## DESCRIPTION OF THE TASK
No pictures should appear. The lines from the beginning of the listing through the one holding "Petitioner to the" must be reproduced exactly, and nothing more.

## EXCERPTED DATA
===

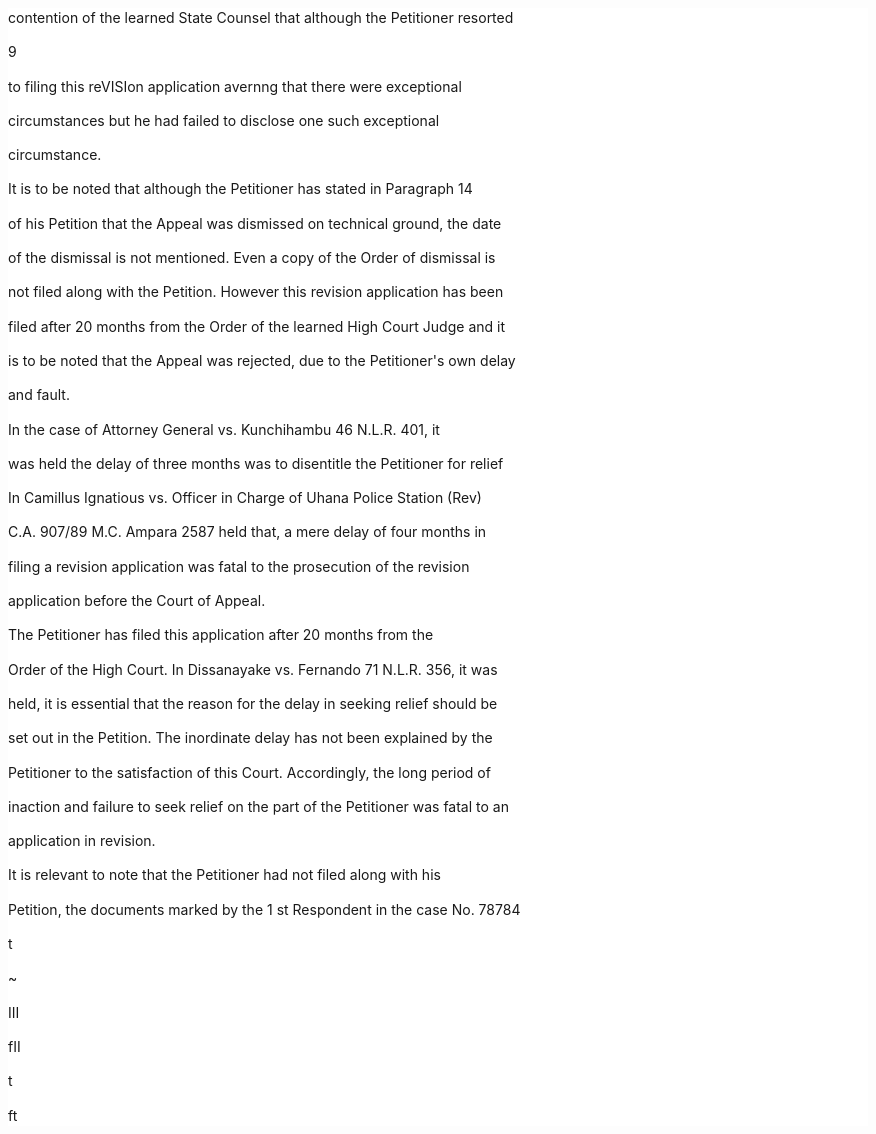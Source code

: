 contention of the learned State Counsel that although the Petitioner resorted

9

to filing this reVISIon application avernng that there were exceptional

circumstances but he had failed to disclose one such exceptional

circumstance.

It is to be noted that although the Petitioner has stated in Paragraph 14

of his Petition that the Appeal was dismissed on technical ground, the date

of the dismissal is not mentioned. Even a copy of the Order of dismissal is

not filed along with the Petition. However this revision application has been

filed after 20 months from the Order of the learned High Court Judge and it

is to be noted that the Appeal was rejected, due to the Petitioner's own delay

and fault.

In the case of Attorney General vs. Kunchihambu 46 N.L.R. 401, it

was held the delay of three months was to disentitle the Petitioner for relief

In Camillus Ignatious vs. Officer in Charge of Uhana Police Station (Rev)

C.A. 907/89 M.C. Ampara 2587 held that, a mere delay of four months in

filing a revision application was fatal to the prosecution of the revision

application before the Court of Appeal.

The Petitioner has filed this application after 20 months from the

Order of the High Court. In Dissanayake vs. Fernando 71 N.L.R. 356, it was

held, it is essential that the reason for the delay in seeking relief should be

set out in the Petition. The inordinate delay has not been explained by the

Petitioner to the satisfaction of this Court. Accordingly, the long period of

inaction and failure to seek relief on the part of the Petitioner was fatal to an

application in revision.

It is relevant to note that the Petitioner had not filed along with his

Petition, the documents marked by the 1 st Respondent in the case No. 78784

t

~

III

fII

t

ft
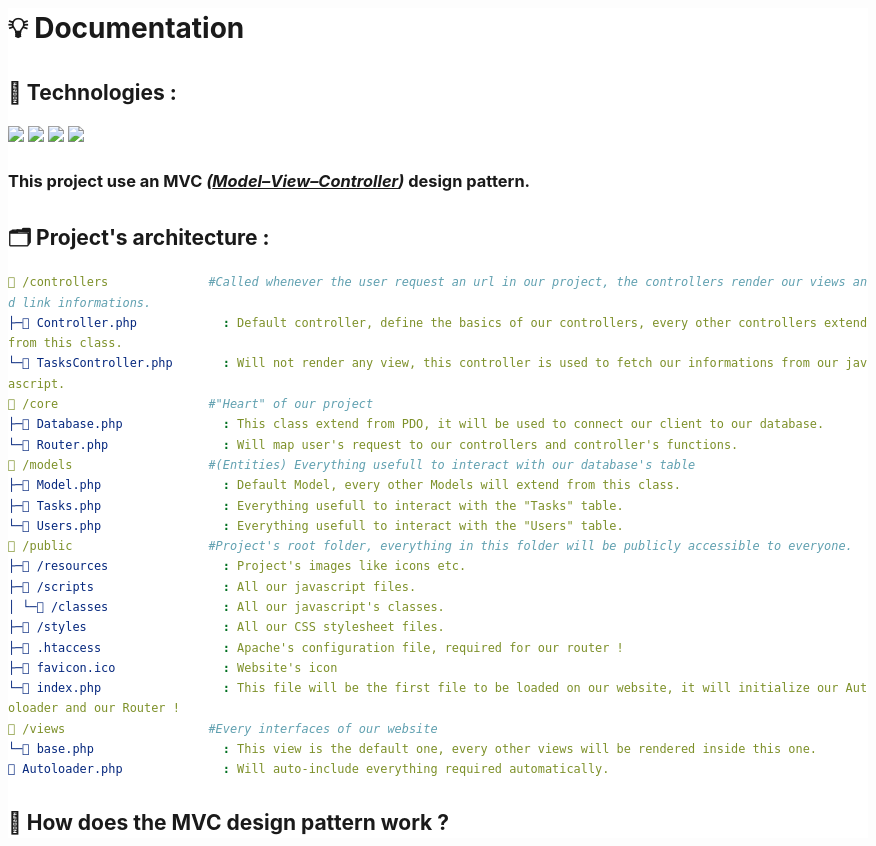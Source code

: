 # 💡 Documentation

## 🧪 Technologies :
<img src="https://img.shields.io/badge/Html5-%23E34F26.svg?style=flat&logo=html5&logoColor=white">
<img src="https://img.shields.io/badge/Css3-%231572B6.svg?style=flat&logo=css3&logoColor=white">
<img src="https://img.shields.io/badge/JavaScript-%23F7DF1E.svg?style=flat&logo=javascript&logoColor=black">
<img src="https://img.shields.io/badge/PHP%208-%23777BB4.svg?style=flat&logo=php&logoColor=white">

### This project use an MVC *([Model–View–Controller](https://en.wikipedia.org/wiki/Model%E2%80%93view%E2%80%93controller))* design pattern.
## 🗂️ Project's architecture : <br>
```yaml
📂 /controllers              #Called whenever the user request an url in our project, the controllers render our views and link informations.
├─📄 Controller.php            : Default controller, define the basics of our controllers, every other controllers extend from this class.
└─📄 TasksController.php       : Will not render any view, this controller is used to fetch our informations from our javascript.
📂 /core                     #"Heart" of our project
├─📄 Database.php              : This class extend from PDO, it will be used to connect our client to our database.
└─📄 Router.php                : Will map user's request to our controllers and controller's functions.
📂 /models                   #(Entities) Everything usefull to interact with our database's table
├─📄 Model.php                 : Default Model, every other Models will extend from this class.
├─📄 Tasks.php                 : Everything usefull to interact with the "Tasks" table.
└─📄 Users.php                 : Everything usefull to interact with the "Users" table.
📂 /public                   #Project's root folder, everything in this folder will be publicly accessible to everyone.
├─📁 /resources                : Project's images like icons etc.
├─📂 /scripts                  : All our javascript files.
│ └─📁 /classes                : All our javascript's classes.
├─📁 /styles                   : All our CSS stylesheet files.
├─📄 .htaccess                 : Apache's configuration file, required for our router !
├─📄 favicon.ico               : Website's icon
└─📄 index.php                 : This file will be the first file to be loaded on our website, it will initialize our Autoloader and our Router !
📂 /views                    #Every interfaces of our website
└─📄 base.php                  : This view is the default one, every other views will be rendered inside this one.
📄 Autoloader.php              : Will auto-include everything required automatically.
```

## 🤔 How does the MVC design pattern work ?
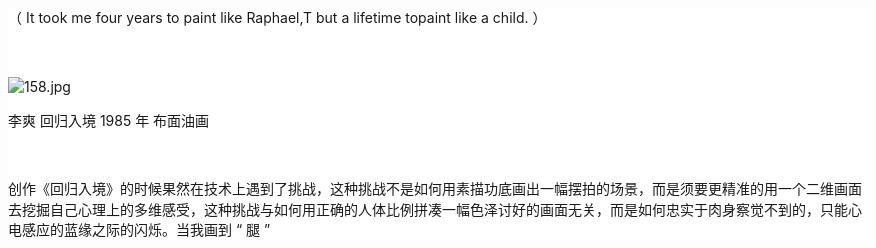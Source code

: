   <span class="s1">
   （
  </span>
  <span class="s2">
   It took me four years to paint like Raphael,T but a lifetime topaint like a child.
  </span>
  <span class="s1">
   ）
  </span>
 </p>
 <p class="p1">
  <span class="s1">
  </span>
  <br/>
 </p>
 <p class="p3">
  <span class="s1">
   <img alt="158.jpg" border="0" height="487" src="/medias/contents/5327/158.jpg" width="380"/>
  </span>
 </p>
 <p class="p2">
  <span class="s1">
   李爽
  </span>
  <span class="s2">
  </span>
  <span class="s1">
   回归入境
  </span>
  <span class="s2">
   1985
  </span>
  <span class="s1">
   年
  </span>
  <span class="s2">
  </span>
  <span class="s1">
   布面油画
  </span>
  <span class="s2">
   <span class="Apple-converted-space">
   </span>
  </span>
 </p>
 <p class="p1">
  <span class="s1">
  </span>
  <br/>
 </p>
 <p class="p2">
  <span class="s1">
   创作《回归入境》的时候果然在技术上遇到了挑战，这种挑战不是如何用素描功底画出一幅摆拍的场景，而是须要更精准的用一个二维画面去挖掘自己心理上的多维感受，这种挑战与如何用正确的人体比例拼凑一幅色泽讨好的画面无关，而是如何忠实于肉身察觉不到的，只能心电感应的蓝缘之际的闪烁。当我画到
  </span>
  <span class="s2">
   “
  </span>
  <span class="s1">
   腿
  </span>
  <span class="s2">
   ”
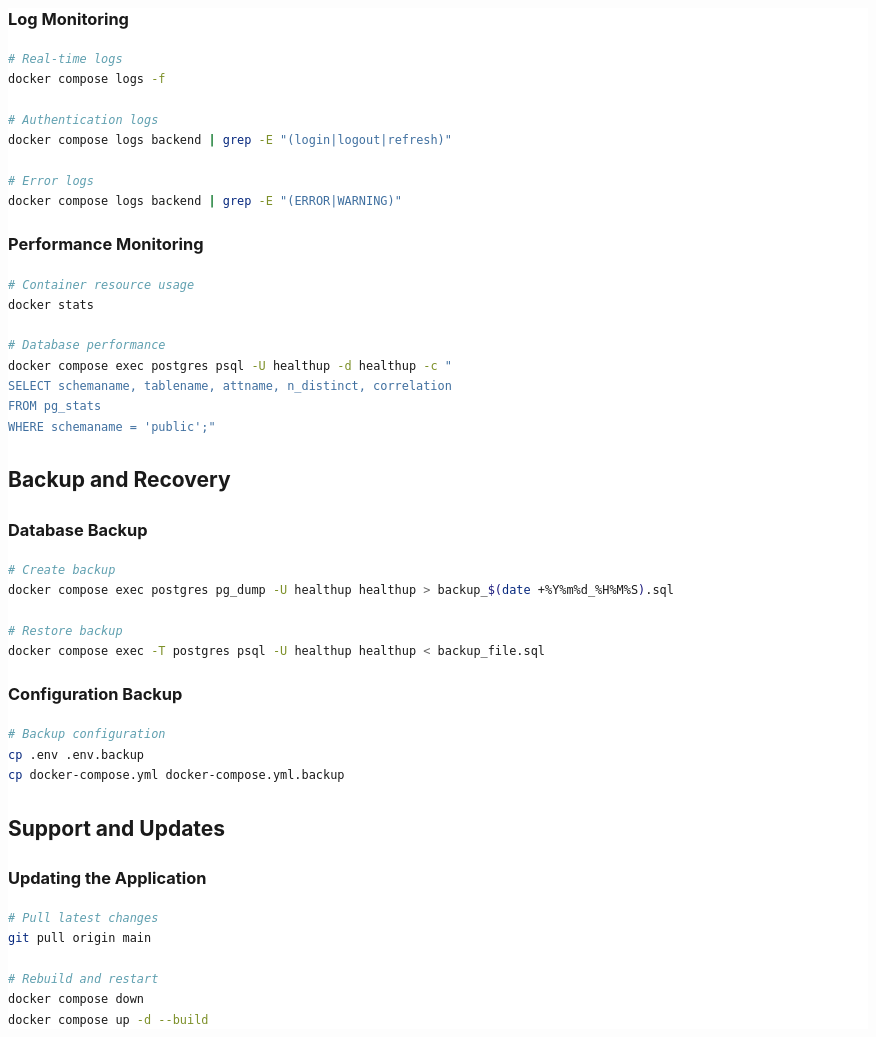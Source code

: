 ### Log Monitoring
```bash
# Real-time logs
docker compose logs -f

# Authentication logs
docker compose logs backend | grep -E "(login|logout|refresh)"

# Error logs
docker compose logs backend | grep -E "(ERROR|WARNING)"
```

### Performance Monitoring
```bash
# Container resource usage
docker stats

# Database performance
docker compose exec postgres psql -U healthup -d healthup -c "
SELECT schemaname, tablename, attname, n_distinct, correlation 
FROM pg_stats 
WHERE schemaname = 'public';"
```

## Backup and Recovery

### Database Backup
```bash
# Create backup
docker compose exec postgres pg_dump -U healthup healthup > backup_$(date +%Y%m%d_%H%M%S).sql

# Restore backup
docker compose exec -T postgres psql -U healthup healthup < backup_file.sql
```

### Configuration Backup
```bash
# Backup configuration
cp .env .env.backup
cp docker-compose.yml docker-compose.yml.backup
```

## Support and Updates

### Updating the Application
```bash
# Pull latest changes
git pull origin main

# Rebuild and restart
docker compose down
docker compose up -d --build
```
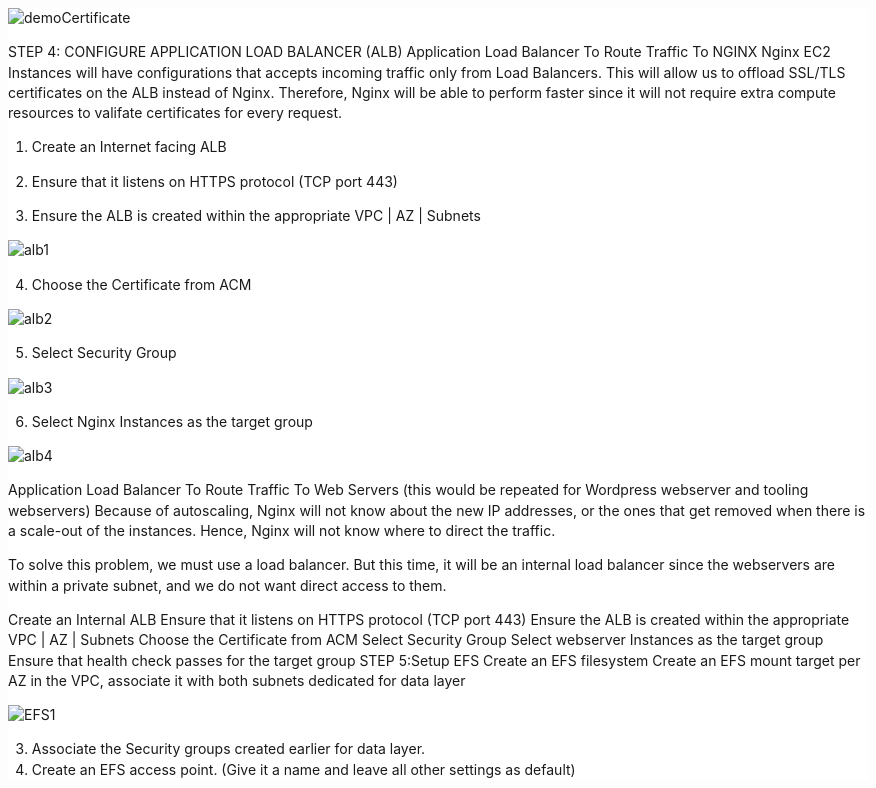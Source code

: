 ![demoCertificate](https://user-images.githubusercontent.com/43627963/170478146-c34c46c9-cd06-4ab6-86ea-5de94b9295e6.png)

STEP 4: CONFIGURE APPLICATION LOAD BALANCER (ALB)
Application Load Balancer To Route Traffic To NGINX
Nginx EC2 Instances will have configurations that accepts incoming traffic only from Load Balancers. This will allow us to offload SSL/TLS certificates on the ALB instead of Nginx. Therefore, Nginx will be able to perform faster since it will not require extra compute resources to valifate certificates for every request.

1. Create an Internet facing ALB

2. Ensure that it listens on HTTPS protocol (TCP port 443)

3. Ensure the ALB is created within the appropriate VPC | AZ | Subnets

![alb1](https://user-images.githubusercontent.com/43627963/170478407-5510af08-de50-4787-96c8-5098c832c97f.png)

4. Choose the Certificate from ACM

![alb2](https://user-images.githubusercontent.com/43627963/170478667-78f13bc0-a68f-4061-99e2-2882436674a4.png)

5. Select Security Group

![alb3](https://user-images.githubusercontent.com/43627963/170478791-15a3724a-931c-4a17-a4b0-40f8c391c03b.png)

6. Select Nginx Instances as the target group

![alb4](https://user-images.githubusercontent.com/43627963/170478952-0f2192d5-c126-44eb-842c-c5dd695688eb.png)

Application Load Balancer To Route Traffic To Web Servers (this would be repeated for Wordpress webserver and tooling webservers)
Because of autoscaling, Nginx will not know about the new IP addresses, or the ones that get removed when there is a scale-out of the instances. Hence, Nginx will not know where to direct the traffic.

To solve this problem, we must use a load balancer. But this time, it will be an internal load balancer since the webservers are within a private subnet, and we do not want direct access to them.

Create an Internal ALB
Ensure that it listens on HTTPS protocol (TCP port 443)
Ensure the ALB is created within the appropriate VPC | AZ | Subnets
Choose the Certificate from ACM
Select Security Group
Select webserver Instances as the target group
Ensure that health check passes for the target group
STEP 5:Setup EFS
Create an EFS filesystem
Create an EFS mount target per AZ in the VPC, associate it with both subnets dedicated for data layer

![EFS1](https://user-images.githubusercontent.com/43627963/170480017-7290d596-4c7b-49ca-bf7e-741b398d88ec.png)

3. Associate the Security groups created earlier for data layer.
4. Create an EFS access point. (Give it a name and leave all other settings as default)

===

## SOLUTION TO THIS PROBLEM
Source code

: contention of the learned State Counsel that although the Petitioner resorted

9

to filing this reVISIon application avernng that there were exceptional

circumstances but he had failed to disclose one such exceptional

circumstance.

It is to be noted that although the Petitioner has stated in Paragraph 14

of his Petition that the Appeal was dismissed on technical ground, the date

of the dismissal is not mentioned. Even a copy of the Order of dismissal is

not filed along with the Petition. However this revision application has been

filed after 20 months from the Order of the learned High Court Judge and it

is to be noted that the Appeal was rejected, due to the Petitioner's own delay

and fault.

In the case of Attorney General vs. Kunchihambu 46 N.L.R. 401, it

was held the delay of three months was to disentitle the Petitioner for relief

In Camillus Ignatious vs. Officer in Charge of Uhana Police Station (Rev)

C.A. 907/89 M.C. Ampara 2587 held that, a mere delay of four months in

filing a revision application was fatal to the prosecution of the revision

application before the Court of Appeal.

The Petitioner has filed this application after 20 months from the

Order of the High Court. In Dissanayake vs. Fernando 71 N.L.R. 356, it was

held, it is essential that the reason for the delay in seeking relief should be

set out in the Petition. The inordinate delay has not been explained by the

Petitioner to the satisfaction of this Court. Accordingly, the long period of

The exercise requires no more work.